Transcription should be exact. Include all entries.

[[ DATASET open ]]

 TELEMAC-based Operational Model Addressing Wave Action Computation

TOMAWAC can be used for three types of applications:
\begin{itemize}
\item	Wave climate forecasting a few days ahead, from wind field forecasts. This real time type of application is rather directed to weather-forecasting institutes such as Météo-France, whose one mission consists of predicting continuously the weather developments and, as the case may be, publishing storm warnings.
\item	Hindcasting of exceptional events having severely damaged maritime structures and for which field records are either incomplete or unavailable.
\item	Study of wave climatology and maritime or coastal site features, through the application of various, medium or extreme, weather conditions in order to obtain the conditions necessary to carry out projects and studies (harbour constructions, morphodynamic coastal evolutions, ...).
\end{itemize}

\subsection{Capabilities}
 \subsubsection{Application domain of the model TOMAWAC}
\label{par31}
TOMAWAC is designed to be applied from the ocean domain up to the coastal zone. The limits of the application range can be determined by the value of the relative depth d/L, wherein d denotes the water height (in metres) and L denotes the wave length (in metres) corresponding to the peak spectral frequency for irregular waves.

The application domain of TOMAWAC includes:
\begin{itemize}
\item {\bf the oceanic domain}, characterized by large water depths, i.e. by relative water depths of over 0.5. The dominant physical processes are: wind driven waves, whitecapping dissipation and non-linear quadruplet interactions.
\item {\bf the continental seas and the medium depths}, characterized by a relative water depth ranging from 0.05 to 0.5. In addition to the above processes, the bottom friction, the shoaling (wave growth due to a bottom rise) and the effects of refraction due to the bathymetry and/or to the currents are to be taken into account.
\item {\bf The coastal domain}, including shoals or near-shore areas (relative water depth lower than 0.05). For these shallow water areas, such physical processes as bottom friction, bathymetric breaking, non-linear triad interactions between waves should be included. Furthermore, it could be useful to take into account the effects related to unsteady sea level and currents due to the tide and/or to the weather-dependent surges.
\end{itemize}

[[ DATASET closed ]]

• **PROBLEM SOLUTION**
 TELEMAC-based Operational Model Addressing Wave Action Computation

TOMAWAC can be used for three types of applications:
\begin{itemize}
\item	Wave climate forecasting a few days ahead, from wind field forecasts. This real time type of application is rather directed to weather-forecasting institutes such as Météo-France, whose one mission consists of predicting continuously the weather developments and, as the case may be, publishing storm warnings.
\item	Hindcasting of exceptional events having severely damaged maritime structures and for which field records are either incomplete or unavailable.
\item	Study of wave climatology and maritime or coastal site features, through the application of various, medium or extreme, weather conditions in order to obtain the conditions necessary to carry out projects and studies (harbour constructions, morphodynamic coastal evolutions, ...).
\end{itemize}

\subsection{Capabilities}
 \subsubsection{Application domain of the model TOMAWAC}
\label{par31}
TOMAWAC is designed to be applied from the ocean domain up to the coastal zone. The limits of the application range can be determined by the value of the relative depth d/L, wherein d denotes the water height (in metres) and L denotes the wave length (in metres) corresponding to the peak spectral frequency for irregular waves.

The application domain of TOMAWAC includes:
\begin{itemize}
\item {\bf the oceanic domain}, characterized by large water depths, i.e. by relative water depths of over 0.5. The dominant physical processes are: wind driven waves, whitecapping dissipation and non-linear quadruplet interactions.
\item {\bf the continental seas and the medium depths}, characterized by a relative water depth ranging from 0.05 to 0.5. In addition to the above processes, the bottom friction, the shoaling (wave growth due to a bottom rise) and the effects of refraction due to the bathymetry and/or to the currents are to be taken into account.
\item {\bf The coastal domain}, including shoals or near-shore areas (relative water depth lower than 0.05). For these shallow water areas, such physical processes as bottom friction, bathymetric breaking, non-linear triad interactions between waves should be included. Furthermore, it could be useful to take into account the effects related to unsteady sea level and currents due to the tide and/or to the weather-dependent surges.
\end{itemize}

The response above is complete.